_REQUIRED ACTION_
Beginning with the first line below, output every record verbatim and leave out the images.

(Excerpts from a dataset)
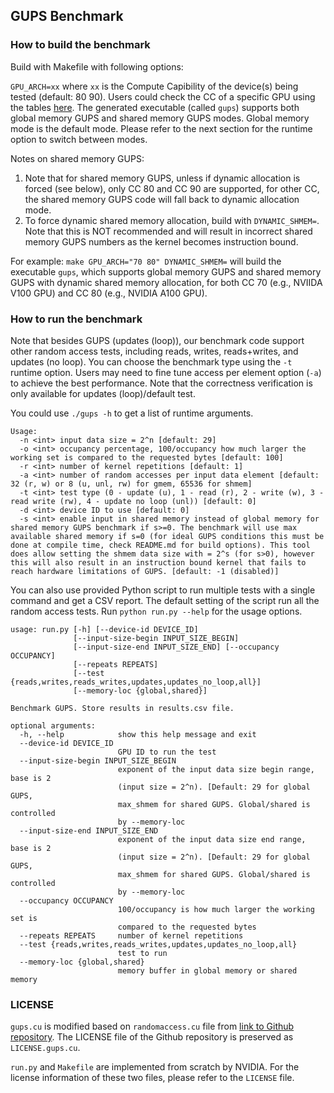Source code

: ## GUPS Benchmark

### How to build the benchmark
Build with Makefile with following options:

`GPU_ARCH=xx` where `xx` is the Compute Capibility of the device(s) being tested (default: 80 90). Users could check the CC of a specific GPU using the tables [here](https://developer.nvidia.com/cuda-gpus#compute). The generated executable (called `gups`) supports both global memory GUPS and shared memory GUPS modes. Global memory mode is the default mode. Please refer to the next section for the runtime option to switch between modes. 

Notes on shared memory GUPS: 
1. Note that for shared memory GUPS, unless if dynamic allocation is forced (see below), only CC 80 and CC 90 are supported, for other CC, the shared memory GUPS code will fall back to dynamic allocation mode.
2. To force dynamic shared memory allocation, build with `DYNAMIC_SHMEM=`. Note that this is NOT recommended and will result in incorrect shared memory GUPS numbers as the kernel becomes instruction bound.

For example: `make GPU_ARCH="70 80" DYNAMIC_SHMEM=` will build the executable `gups`, which supports global memory GUPS and shared memory GUPS with dynamic shared memory allocation, for both CC 70 (e.g., NVIIDA V100 GPU) and CC 80 (e.g., NVIDIA A100 GPU). 

### How to run the benchmark
Note that besides GUPS (updates (loop)), our benchmark code support other random access tests, including reads, writes, reads+writes, and updates (no loop). 
You can choose the benchmark type using the `-t` runtime option. Users may need to fine tune access per element option (`-a`) to achieve the best performance. 
Note that the correctness verification is only available for updates (loop)/default test. 

You could use `./gups -h` to get a list of runtime arguments.
```
Usage:
  -n <int> input data size = 2^n [default: 29]
  -o <int> occupancy percentage, 100/occupancy how much larger the working set is compared to the requested bytes [default: 100]
  -r <int> number of kernel repetitions [default: 1]
  -a <int> number of random accesses per input data element [default:  32 (r, w) or 8 (u, unl, rw) for gmem, 65536 for shmem]
  -t <int> test type (0 - update (u), 1 - read (r), 2 - write (w), 3 - read write (rw), 4 - update no loop (unl)) [default: 0]
  -d <int> device ID to use [default: 0]
  -s <int> enable input in shared memory instead of global memory for shared memory GUPS benchmark if s>=0. The benchmark will use max available shared memory if s=0 (for ideal GUPS conditions this must be done at compile time, check README.md for build options). This tool does allow setting the shmem data size with = 2^s (for s>0), however this will also result in an instruction bound kernel that fails to reach hardware limitations of GUPS. [default: -1 (disabled)]
```

You can also use provided Python script to run multiple tests with a single command and get a CSV report. The default setting of the script run all the random access tests. Run `python run.py --help` for the usage options. 
```
usage: run.py [-h] [--device-id DEVICE_ID]
              [--input-size-begin INPUT_SIZE_BEGIN]
              [--input-size-end INPUT_SIZE_END] [--occupancy OCCUPANCY]
              [--repeats REPEATS]
              [--test {reads,writes,reads_writes,updates,updates_no_loop,all}]
              [--memory-loc {global,shared}]

Benchmark GUPS. Store results in results.csv file.

optional arguments:
  -h, --help            show this help message and exit
  --device-id DEVICE_ID
                        GPU ID to run the test
  --input-size-begin INPUT_SIZE_BEGIN
                        exponent of the input data size begin range, base is 2
                        (input size = 2^n). [Default: 29 for global GUPS,
                        max_shmem for shared GUPS. Global/shared is controlled
                        by --memory-loc
  --input-size-end INPUT_SIZE_END
                        exponent of the input data size end range, base is 2
                        (input size = 2^n). [Default: 29 for global GUPS,
                        max_shmem for shared GUPS. Global/shared is controlled
                        by --memory-loc
  --occupancy OCCUPANCY
                        100/occupancy is how much larger the working set is
                        compared to the requested bytes
  --repeats REPEATS     number of kernel repetitions
  --test {reads,writes,reads_writes,updates,updates_no_loop,all}
                        test to run
  --memory-loc {global,shared}
                        memory buffer in global memory or shared memory
```

### LICENSE 

`gups.cu` is modified based on `randomaccess.cu` file from [link to Github repository](https://github.com/nattoheaven/cuda_randomaccess). The LICENSE file of the Github repository is preserved as `LICENSE.gups.cu`. 

`run.py` and `Makefile` are implemented from scratch by NVIDIA. For the license information of these two files, please refer to the `LICENSE` file.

_WRITTEN ANSWER_
Source code

: ## GUPS Benchmark

### How to build the benchmark
Build with Makefile with following options:

`GPU_ARCH=xx` where `xx` is the Compute Capibility of the device(s) being tested (default: 80 90). Users could check the CC of a specific GPU using the tables [here](https://developer.nvidia.com/cuda-gpus#compute). The generated executable (called `gups`) supports both global memory GUPS and shared memory GUPS modes. Global memory mode is the default mode. Please refer to the next section for the runtime option to switch between modes. 

Notes on shared memory GUPS: 
1. Note that for shared memory GUPS, unless if dynamic allocation is forced (see below), only CC 80 and CC 90 are supported, for other CC, the shared memory GUPS code will fall back to dynamic allocation mode.
2. To force dynamic shared memory allocation, build with `DYNAMIC_SHMEM=`. Note that this is NOT recommended and will result in incorrect shared memory GUPS numbers as the kernel becomes instruction bound.

For example: `make GPU_ARCH="70 80" DYNAMIC_SHMEM=` will build the executable `gups`, which supports global memory GUPS and shared memory GUPS with dynamic shared memory allocation, for both CC 70 (e.g., NVIIDA V100 GPU) and CC 80 (e.g., NVIDIA A100 GPU). 

### How to run the benchmark
Note that besides GUPS (updates (loop)), our benchmark code support other random access tests, including reads, writes, reads+writes, and updates (no loop). 
You can choose the benchmark type using the `-t` runtime option. Users may need to fine tune access per element option (`-a`) to achieve the best performance. 
Note that the correctness verification is only available for updates (loop)/default test. 

You could use `./gups -h` to get a list of runtime arguments.
```
Usage:
  -n <int> input data size = 2^n [default: 29]
  -o <int> occupancy percentage, 100/occupancy how much larger the working set is compared to the requested bytes [default: 100]
  -r <int> number of kernel repetitions [default: 1]
  -a <int> number of random accesses per input data element [default:  32 (r, w) or 8 (u, unl, rw) for gmem, 65536 for shmem]
  -t <int> test type (0 - update (u), 1 - read (r), 2 - write (w), 3 - read write (rw), 4 - update no loop (unl)) [default: 0]
  -d <int> device ID to use [default: 0]
  -s <int> enable input in shared memory instead of global memory for shared memory GUPS benchmark if s>=0. The benchmark will use max available shared memory if s=0 (for ideal GUPS conditions this must be done at compile time, check README.md for build options). This tool does allow setting the shmem data size with = 2^s (for s>0), however this will also result in an instruction bound kernel that fails to reach hardware limitations of GUPS. [default: -1 (disabled)]
```

You can also use provided Python script to run multiple tests with a single command and get a CSV report. The default setting of the script run all the random access tests. Run `python run.py --help` for the usage options. 
```
usage: run.py [-h] [--device-id DEVICE_ID]
              [--input-size-begin INPUT_SIZE_BEGIN]
              [--input-size-end INPUT_SIZE_END] [--occupancy OCCUPANCY]
              [--repeats REPEATS]
              [--test {reads,writes,reads_writes,updates,updates_no_loop,all}]
              [--memory-loc {global,shared}]

Benchmark GUPS. Store results in results.csv file.

optional arguments:
  -h, --help            show this help message and exit
  --device-id DEVICE_ID
                        GPU ID to run the test
  --input-size-begin INPUT_SIZE_BEGIN
                        exponent of the input data size begin range, base is 2
                        (input size = 2^n). [Default: 29 for global GUPS,
                        max_shmem for shared GUPS. Global/shared is controlled
                        by --memory-loc
  --input-size-end INPUT_SIZE_END
                        exponent of the input data size end range, base is 2
                        (input size = 2^n). [Default: 29 for global GUPS,
                        max_shmem for shared GUPS. Global/shared is controlled
                        by --memory-loc
  --occupancy OCCUPANCY
                        100/occupancy is how much larger the working set is
                        compared to the requested bytes
  --repeats REPEATS     number of kernel repetitions
  --test {reads,writes,reads_writes,updates,updates_no_loop,all}
                        test to run
  --memory-loc {global,shared}
                        memory buffer in global memory or shared memory
```

### LICENSE 

`gups.cu` is modified based on `randomaccess.cu` file from [link to Github repository](https://github.com/nattoheaven/cuda_randomaccess). The LICENSE file of the Github repository is preserved as `LICENSE.gups.cu`. 

`run.py` and `Makefile` are implemented from scratch by NVIDIA. For the license information of these two files, please refer to the `LICENSE` file.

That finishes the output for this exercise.